Brief -> Every record should be copied exactly, except that pictures are to be omitted.

Given data ->
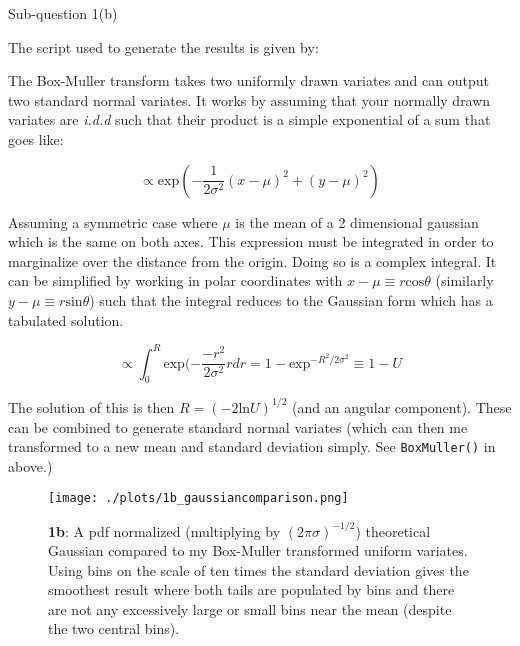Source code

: \begin{subsection}{Sub-question 1(b)}

The script used to generate the results is given by:
  


The Box-Muller transform takes two uniformly drawn variates and can output two standard normal variates. It works by assuming that your normally drawn variates are \textit{i.d.d} such that their product is a simple exponential of a sum that goes like:

\begin{equation}
  \propto \text{exp}(-\frac{1}{2\sigma^2}(x-\mu)^2+(y-\mu)^2)
\end{equation}

Assuming a symmetric case where $\mu$ is the mean of a 2 dimensional gaussian which is the same on both axes. This expression must be integrated in order to marginalize over the distance from the origin. Doing so is a complex integral. It can be simplified by working in polar coordinates with $x-\mu \equiv r\text{cos}\theta$ (similarly $y-\mu \equiv r\text{sin}\theta$) such that the integral reduces to the Gaussian form which has a tabulated solution.

\begin{equation}
  \propto \int_0^R\text{exp}(-\frac{-r^2}{2\sigma^2}rdr = 1-\text{exp}^{-R^2/2\sigma^2} \equiv 1 - \textit{U}
\end{equation}

The solution of this is then $R=(-2\text{ln}\textit{U})^{1/2}$ (and an angular component). These can be combined to generate standard normal variates (which can then me transformed to a new mean and standard deviation simply. See \texttt{BoxMuller()} in  above.)

\begin{figure}[h!]
  \centering
  \texttt{[image: ./plots/1b\_gaussiancomparison.png]}
  \caption{\textbf{1b}: A pdf normalized (multiplying by $(2\pi\sigma)^{-1/2}$) theoretical Gaussian compared to my Box-Muller transformed uniform variates. Using bins on the scale of ten times the standard deviation gives the smoothest result where both tails are populated by bins and there are not any excessively large or small bins near the mean (despite the two central bins).}
  \label{fig:gaussiancomparison}
\end{figure}



\end{subsection}

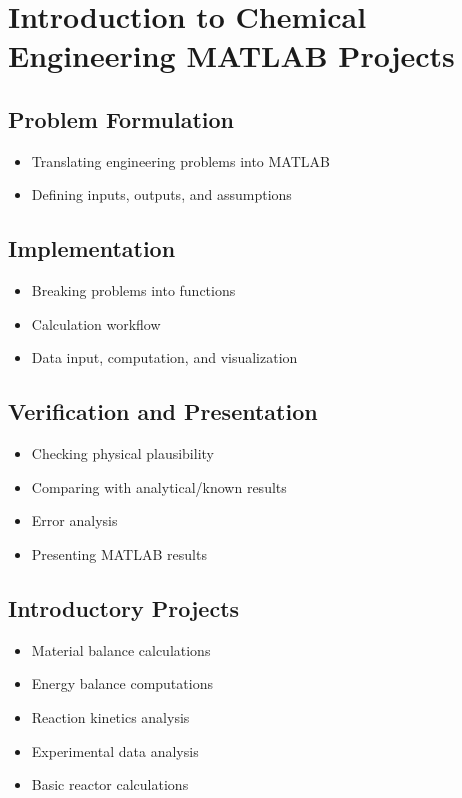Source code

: \documentclass[11pt, a4paper]{article}
\begin{document}
\section{Introduction to Chemical Engineering MATLAB Projects}

\subsection{Problem Formulation}
\begin{itemize}
  \item Translating engineering problems into MATLAB
  \item Defining inputs, outputs, and assumptions
\end{itemize}

\subsection{Implementation}
\begin{itemize}
  \item Breaking problems into functions
  \item Calculation workflow
  \item Data input, computation, and visualization
\end{itemize}

\subsection{Verification and Presentation}
\begin{itemize}
  \item Checking physical plausibility
  \item Comparing with analytical/known results
  \item Error analysis
  \item Presenting MATLAB results
\end{itemize}

\subsection{Introductory Projects}
\begin{itemize}
  \item Material balance calculations
  \item Energy balance computations
  \item Reaction kinetics analysis
  \item Experimental data analysis
  \item Basic reactor calculations
\end{itemize}

\end{document}
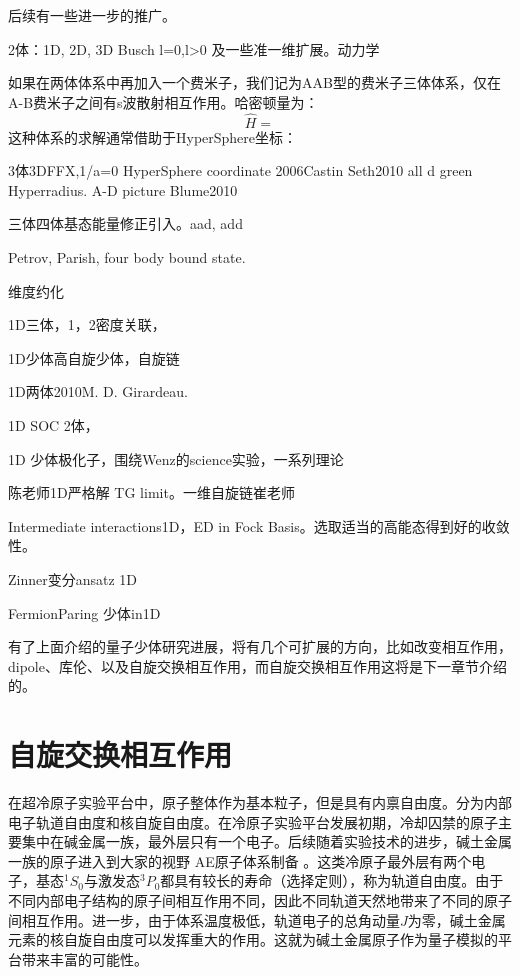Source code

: {\color{red}后续有一些进一步的推广。}

2体：1D, 2D, 3D Busch l=0,l>0 及一些准一维扩展。动力学 \cite{Idziaszek2bdynamics}



如果在两体体系中再加入一个费米子，我们记为AAB型的费米子三体体系，仅在A-B费米子之间有s波散射相互作用。哈密顿量为：
\begin{equation}
 \hat{H} = 
\end{equation}
这种体系的求解通常借助于HyperSphere坐标：


3体3DFFX,1/a=0
HyperSphere coordinate
2006Castin 
Seth2010 all d green Hyperradius.
A-D picture
Blume2010\cite{OlshaniiRigorous2001,Petrov2003unitary3b,Fleix2006prlunitary3b,Felix2006praunitary3b,LmDuan2007levelcrossing,Stetcu2007,Blume2008,Blume2010,Xiaji2009prl,Xiaji20103b,Rittenhouse2010green}




三体四体基态能量修正引入。a{ad}, a{dd}

Petrov, Parish, four body bound state.

维度约化\cite{Xiaij2D3b,blume2012}


1D三体，1，2密度关联，

1D少体高自旋少体，自旋链

1D两体2010M. D. Girardeau. 

1D SOC 2体，

1D 少体极化子，围绕Wenz的science实验，一系列理论

陈老师1D严格解 TG limit。一维自旋链崔老师

Intermediate interactions1D，ED in Fock Basis。选取适当的高能态得到好的收敛性。

Zinner变分ansatz 1D

FermionParing 少体in1D



有了上面介绍的量子少体研究进展，将有几个可扩展的方向，比如改变相互作用，dipole、库伦、以及自旋交换相互作用，而自旋交换相互作用这将是下一章节介绍的。

\section{自旋交换相互作用}\label{sec:spin-exchange}
在超冷原子实验平台中，原子整体作为基本粒子，但是具有内禀自由度。分为内部电子轨道自由度和核自旋自由度。在冷原子实验平台发展初期，冷却囚禁的原子主要集中在碱金属一族，最外层只有一个电子。后续随着实验技术的进步，碱土金属一族的原子进入到大家的视野{\color{red} AE原子体系制备 }。这类冷原子最外层有两个电子，基态${}^1S_0$与激发态${}^3P_0$都具有较长的寿命（选择定则），称为轨道自由度。由于不同内部电子结构的原子间相互作用不同，因此不同轨道天然地带来了不同的原子间相互作用。进一步，由于体系温度极低，轨道电子的总角动量$J$为零，碱土金属元素的核自旋自由度可以发挥重大的作用。这就为碱土金属原子作为量子模拟的平台带来丰富的可能性。

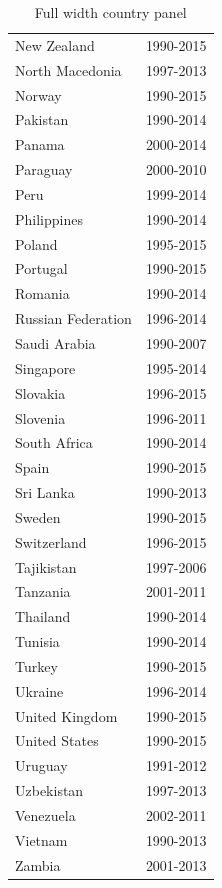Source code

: \documentclass[12pt,a4paper]{article}
\begin{document}
\begin{table}[htbp]
\begin{subtable}{0.45\textwidth}
\begin{tabular}{ll}
               New Zealand &  1990-2015 \\
           North Macedonia &  1997-2013 \\
                    Norway &  1990-2015 \\
                  Pakistan &  1990-2014 \\
                    Panama &  2000-2014 \\
                  Paraguay &  2000-2010 \\
                      Peru &  1999-2014 \\
               Philippines &  1990-2014 \\
                    Poland &  1995-2015 \\
                  Portugal &  1990-2015 \\
                   Romania &  1990-2014 \\
        Russian Federation &  1996-2014 \\
              Saudi Arabia &  1990-2007 \\
                 Singapore &  1995-2014 \\
                  Slovakia &  1996-2015 \\
                  Slovenia &  1996-2011 \\
              South Africa &  1990-2014 \\
                     Spain &  1990-2015 \\
                 Sri Lanka &  1990-2013 \\
                    Sweden &  1990-2015 \\
               Switzerland &  1996-2015 \\
                Tajikistan &  1997-2006 \\
                  Tanzania &  2001-2011 \\
                  Thailand &  1990-2014 \\
                   Tunisia &  1990-2014 \\
                    Turkey &  1990-2015 \\
                   Ukraine &  1996-2014 \\
            United Kingdom &  1990-2015 \\
             United States &  1990-2015 \\
                   Uruguay &  1991-2012 \\
                Uzbekistan &  1997-2013 \\
                 Venezuela &  2002-2011 \\
                   Vietnam &  1990-2013 \\
                    Zambia &  2001-2013 \\
\bottomrule
\end{tabular}
\end{subtable}
\caption{Full width country panel}
\label{tab:all_countries}
\end{table}


\restoregeometry{}
\end{document}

Solution for this exercise ->
Source code

: \begin{subsection}{Sub-question 1(b)}

The script used to generate the results is given by:
  


The Box-Muller transform takes two uniformly drawn variates and can output two standard normal variates. It works by assuming that your normally drawn variates are \textit{i.d.d} such that their product is a simple exponential of a sum that goes like:

\begin{equation}
  \propto \text{exp}(-\frac{1}{2\sigma^2}(x-\mu)^2+(y-\mu)^2)
\end{equation}

Assuming a symmetric case where $\mu$ is the mean of a 2 dimensional gaussian which is the same on both axes. This expression must be integrated in order to marginalize over the distance from the origin. Doing so is a complex integral. It can be simplified by working in polar coordinates with $x-\mu \equiv r\text{cos}\theta$ (similarly $y-\mu \equiv r\text{sin}\theta$) such that the integral reduces to the Gaussian form which has a tabulated solution.

\begin{equation}
  \propto \int_0^R\text{exp}(-\frac{-r^2}{2\sigma^2}rdr = 1-\text{exp}^{-R^2/2\sigma^2} \equiv 1 - \textit{U}
\end{equation}

The solution of this is then $R=(-2\text{ln}\textit{U})^{1/2}$ (and an angular component). These can be combined to generate standard normal variates (which can then me transformed to a new mean and standard deviation simply. See \texttt{BoxMuller()} in  above.)

\begin{figure}[h!]
  \centering
  \texttt{[image: ./plots/1b\_gaussiancomparison.png]}
  \caption{\textbf{1b}: A pdf normalized (multiplying by $(2\pi\sigma)^{-1/2}$) theoretical Gaussian compared to my Box-Muller transformed uniform variates. Using bins on the scale of ten times the standard deviation gives the smoothest result where both tails are populated by bins and there are not any excessively large or small bins near the mean (despite the two central bins).}
  \label{fig:gaussiancomparison}
\end{figure}



\end{subsection}

Source code

: \documentclass[11pt, a4paper]{article}
\begin{document}
\section{Introduction to Chemical Engineering MATLAB Projects}

\subsection{Problem Formulation}
\begin{itemize}
  \item Translating engineering problems into MATLAB
  \item Defining inputs, outputs, and assumptions
\end{itemize}

\subsection{Implementation}
\begin{itemize}
  \item Breaking problems into functions
  \item Calculation workflow
  \item Data input, computation, and visualization
\end{itemize}

\subsection{Verification and Presentation}
\begin{itemize}
  \item Checking physical plausibility
  \item Comparing with analytical/known results
  \item Error analysis
  \item Presenting MATLAB results
\end{itemize}

\subsection{Introductory Projects}
\begin{itemize}
  \item Material balance calculations
  \item Energy balance computations
  \item Reaction kinetics analysis
  \item Experimental data analysis
  \item Basic reactor calculations
\end{itemize}

\end{document}
Source code

: {\color{red}后续有一些进一步的推广。}

2体：1D, 2D, 3D Busch l=0,l>0 及一些准一维扩展。动力学 \cite{Idziaszek2bdynamics}



如果在两体体系中再加入一个费米子，我们记为AAB型的费米子三体体系，仅在A-B费米子之间有s波散射相互作用。哈密顿量为：
\begin{equation}
 \hat{H} = 
\end{equation}
这种体系的求解通常借助于HyperSphere坐标：


3体3DFFX,1/a=0
HyperSphere coordinate
2006Castin 
Seth2010 all d green Hyperradius.
A-D picture
Blume2010\cite{OlshaniiRigorous2001,Petrov2003unitary3b,Fleix2006prlunitary3b,Felix2006praunitary3b,LmDuan2007levelcrossing,Stetcu2007,Blume2008,Blume2010,Xiaji2009prl,Xiaji20103b,Rittenhouse2010green}




三体四体基态能量修正引入。a{ad}, a{dd}

Petrov, Parish, four body bound state.

维度约化\cite{Xiaij2D3b,blume2012}


1D三体，1，2密度关联，

1D少体高自旋少体，自旋链

1D两体2010M. D. Girardeau. 

1D SOC 2体，

1D 少体极化子，围绕Wenz的science实验，一系列理论

陈老师1D严格解 TG limit。一维自旋链崔老师

Intermediate interactions1D，ED in Fock Basis。选取适当的高能态得到好的收敛性。

Zinner变分ansatz 1D

FermionParing 少体in1D



有了上面介绍的量子少体研究进展，将有几个可扩展的方向，比如改变相互作用，dipole、库伦、以及自旋交换相互作用，而自旋交换相互作用这将是下一章节介绍的。

\section{自旋交换相互作用}\label{sec:spin-exchange}
在超冷原子实验平台中，原子整体作为基本粒子，但是具有内禀自由度。分为内部电子轨道自由度和核自旋自由度。在冷原子实验平台发展初期，冷却囚禁的原子主要集中在碱金属一族，最外层只有一个电子。后续随着实验技术的进步，碱土金属一族的原子进入到大家的视野{\color{red} AE原子体系制备 }。这类冷原子最外层有两个电子，基态${}^1S_0$与激发态${}^3P_0$都具有较长的寿命（选择定则），称为轨道自由度。由于不同内部电子结构的原子间相互作用不同，因此不同轨道天然地带来了不同的原子间相互作用。进一步，由于体系温度极低，轨道电子的总角动量$J$为零，碱土金属元素的核自旋自由度可以发挥重大的作用。这就为碱土金属原子作为量子模拟的平台带来丰富的可能性。

Source code

: \documentclass[12pt,a4paper]{article}
\begin{document}
\begin{table}[htbp]
\begin{subtable}{0.45\textwidth}
\begin{tabular}{ll}
               New Zealand &  1990-2015 \\
           North Macedonia &  1997-2013 \\
                    Norway &  1990-2015 \\
                  Pakistan &  1990-2014 \\
                    Panama &  2000-2014 \\
                  Paraguay &  2000-2010 \\
                      Peru &  1999-2014 \\
               Philippines &  1990-2014 \\
                    Poland &  1995-2015 \\
                  Portugal &  1990-2015 \\
                   Romania &  1990-2014 \\
        Russian Federation &  1996-2014 \\
              Saudi Arabia &  1990-2007 \\
                 Singapore &  1995-2014 \\
                  Slovakia &  1996-2015 \\
                  Slovenia &  1996-2011 \\
              South Africa &  1990-2014 \\
                     Spain &  1990-2015 \\
                 Sri Lanka &  1990-2013 \\
                    Sweden &  1990-2015 \\
               Switzerland &  1996-2015 \\
                Tajikistan &  1997-2006 \\
                  Tanzania &  2001-2011 \\
                  Thailand &  1990-2014 \\
                   Tunisia &  1990-2014 \\
                    Turkey &  1990-2015 \\
                   Ukraine &  1996-2014 \\
            United Kingdom &  1990-2015 \\
             United States &  1990-2015 \\
                   Uruguay &  1991-2012 \\
                Uzbekistan &  1997-2013 \\
                 Venezuela &  2002-2011 \\
                   Vietnam &  1990-2013 \\
                    Zambia &  2001-2013 \\
\bottomrule
\end{tabular}
\end{subtable}
\caption{Full width country panel}
\label{tab:all_countries}
\end{table}


\restoregeometry{}
\end{document}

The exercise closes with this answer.